China’s green market has taken a big leap forward with plans to cut clean coal from the list of projects eligible for green bond financing. The move is notable — but only if the country follows it up with more measures.

The People’s Bank of China, the National Development and Reform Commission and the China Securities Regulatory Commission will take public feedback until June 12 to update the list of eligible projects for green bonds.

The most significant part of the update, which will replace the standards set in 2015, is the removal of “clean use of coal” from the project list. Instead, clean coal projects have been replaced by clean energy that can be used to transition rural areas away from coal. 

The inclusion of clean coal projects has long been a thorn in the side of China’s green bond market.

Coal remains a popular energy source around the world. But China stands out as the world’s largest producer and consumer of coal. Coal accounted for 57.7% of China’s total energy consumption in 2019, according to the country’s National Bureau of Statistics.

Some people see coal usage as unavoidable for China, which has built up a huge economy over the past few decades. After all, Western nations relied heavily on coal during the Industrial Revolution from the mid-1700s to mid-1800s. Clean coal, which is said to reduce ash and sulphur emissions when coal is burned, is better than “dirty” or unprocessed coal, giving China some edge.

But green purists have long condemned the acceptance of clean coal, and say that it leaves little incentive for countries to find better energy sources. If China wants to be a leader in green finance and reduce its carbon footprint, then clean coal is unacceptable.

The battle over clean coal has held back most international green investors from investing in China’s green bonds.

But that hurdle has not stopped China from becoming one of the world's biggest issuers of green bonds. In 2019, China was ranked as the second biggest source of green bonds with $30.1bn, only behind the US, according to the Climate Bonds Initiative (CBI). But that number is only a portion of China’s green bond market. Green bond issuance from the country topped $53bn last year, however only $30.1bn of that met international definitions and reporting rules, according to CBI.

China’s inclusion of clean coal, among other differing standards, is a dark cloud over the country’s green bonds — both domestically and internationally. Can China be considered a leader in green finance if it is willing to put funds to use in projects that are still far from environmentally friendly?

The world’s biggest green bond funds would say no, and would applaud China’s landmark move to eliminate clean coal from green bond eligibility.

The decision is a long time coming, and serves as a much-needed recognition by the Chinese government that clean coal is not an energy source for the future. Investors will undoubtedly be enthusiastic about this and will now have reason to consider China's green bonds.
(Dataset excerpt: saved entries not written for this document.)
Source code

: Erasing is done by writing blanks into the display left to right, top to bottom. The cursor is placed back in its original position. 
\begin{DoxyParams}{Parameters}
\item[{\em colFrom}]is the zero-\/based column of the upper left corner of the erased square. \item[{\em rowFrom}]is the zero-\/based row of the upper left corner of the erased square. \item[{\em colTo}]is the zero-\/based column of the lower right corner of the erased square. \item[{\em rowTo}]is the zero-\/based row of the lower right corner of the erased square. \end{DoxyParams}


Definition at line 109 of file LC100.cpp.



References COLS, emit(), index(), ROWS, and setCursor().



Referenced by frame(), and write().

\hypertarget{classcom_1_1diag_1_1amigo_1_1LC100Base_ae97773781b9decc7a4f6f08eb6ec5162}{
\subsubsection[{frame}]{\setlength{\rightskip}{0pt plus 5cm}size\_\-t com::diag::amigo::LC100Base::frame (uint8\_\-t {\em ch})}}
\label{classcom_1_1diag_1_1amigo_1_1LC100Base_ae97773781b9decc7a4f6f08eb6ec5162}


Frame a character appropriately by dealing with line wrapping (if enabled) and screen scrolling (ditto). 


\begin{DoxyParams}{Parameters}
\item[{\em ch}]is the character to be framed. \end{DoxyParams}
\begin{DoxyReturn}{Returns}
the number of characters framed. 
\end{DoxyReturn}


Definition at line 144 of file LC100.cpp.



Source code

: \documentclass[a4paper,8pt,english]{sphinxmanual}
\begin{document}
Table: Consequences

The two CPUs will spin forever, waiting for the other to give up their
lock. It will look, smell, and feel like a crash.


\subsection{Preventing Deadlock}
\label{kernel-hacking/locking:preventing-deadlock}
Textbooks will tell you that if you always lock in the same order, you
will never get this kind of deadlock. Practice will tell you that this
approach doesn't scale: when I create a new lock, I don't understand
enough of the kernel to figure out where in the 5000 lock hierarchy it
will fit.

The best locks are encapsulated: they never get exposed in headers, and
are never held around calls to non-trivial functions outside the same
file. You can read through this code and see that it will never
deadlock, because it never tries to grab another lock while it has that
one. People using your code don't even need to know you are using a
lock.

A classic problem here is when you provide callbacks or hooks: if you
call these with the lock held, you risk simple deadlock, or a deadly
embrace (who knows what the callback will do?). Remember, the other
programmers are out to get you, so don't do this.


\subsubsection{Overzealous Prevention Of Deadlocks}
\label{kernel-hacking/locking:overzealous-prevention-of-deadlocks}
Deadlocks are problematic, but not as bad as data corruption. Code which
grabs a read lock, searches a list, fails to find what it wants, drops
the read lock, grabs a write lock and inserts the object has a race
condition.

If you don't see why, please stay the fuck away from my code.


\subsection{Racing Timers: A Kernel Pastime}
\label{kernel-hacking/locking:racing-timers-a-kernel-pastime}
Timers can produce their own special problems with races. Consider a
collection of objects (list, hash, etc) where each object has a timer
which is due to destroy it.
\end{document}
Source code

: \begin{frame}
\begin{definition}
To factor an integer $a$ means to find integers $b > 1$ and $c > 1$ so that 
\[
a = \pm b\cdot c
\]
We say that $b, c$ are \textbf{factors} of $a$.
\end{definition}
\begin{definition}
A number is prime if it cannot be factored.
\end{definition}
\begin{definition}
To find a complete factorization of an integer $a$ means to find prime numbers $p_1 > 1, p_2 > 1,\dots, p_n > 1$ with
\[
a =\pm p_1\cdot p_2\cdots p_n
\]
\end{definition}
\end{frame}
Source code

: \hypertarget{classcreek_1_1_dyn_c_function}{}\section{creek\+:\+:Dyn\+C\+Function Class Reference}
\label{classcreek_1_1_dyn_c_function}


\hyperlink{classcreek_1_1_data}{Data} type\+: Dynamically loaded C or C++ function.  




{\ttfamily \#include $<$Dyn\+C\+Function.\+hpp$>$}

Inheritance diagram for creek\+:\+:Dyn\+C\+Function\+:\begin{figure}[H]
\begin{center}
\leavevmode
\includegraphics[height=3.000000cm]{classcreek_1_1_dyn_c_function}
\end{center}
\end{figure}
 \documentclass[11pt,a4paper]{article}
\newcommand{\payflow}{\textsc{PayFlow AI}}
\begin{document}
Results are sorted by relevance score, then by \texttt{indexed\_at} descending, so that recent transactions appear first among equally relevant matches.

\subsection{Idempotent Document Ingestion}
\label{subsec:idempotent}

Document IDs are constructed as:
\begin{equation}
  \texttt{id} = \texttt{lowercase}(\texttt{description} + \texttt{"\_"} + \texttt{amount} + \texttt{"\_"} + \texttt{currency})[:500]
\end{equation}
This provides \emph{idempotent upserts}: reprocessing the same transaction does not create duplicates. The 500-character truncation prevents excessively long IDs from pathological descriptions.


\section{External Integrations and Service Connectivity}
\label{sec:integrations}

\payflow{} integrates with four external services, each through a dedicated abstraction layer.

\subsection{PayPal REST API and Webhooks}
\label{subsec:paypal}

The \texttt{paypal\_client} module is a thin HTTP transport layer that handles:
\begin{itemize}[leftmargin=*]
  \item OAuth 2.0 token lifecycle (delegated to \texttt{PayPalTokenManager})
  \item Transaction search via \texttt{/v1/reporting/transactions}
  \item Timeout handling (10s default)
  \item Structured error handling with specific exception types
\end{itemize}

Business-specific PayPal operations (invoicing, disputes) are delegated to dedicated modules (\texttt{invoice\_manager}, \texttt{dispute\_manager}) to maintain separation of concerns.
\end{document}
But it still has a way to go before it fully matches the green standards of international bond buyers.

Clean coal was the most obvious and egregious of China’s standards, but there are other problems too.

The country's alphabet soup of regulators have had a variety of approaches to green financing, all of which still need to be unified. The use of proceeds from green bonds also needs to be better defined, as Chinese borrowers are still permitted to use half of the proceeds for general working capital, rather than mandating that the funds should be completely dedicated to green projects.

Additionally, the country still needs to push its listed companies to better disclose their environmental, social and governance (ESG) risks — something that it has increasingly started tackling.   

There is massive potential for China’s green bond market. With Chinese bonds now included in global indices, international investors are buying more debt from the country. China is also eager to open up its markets further, and compliance with international green bond standards will surely attract more global funds.

By cutting clean coal from its green bond programme, China has taken an important step forward. It now needs to build on that momentum further – and make its green market on par with international standards.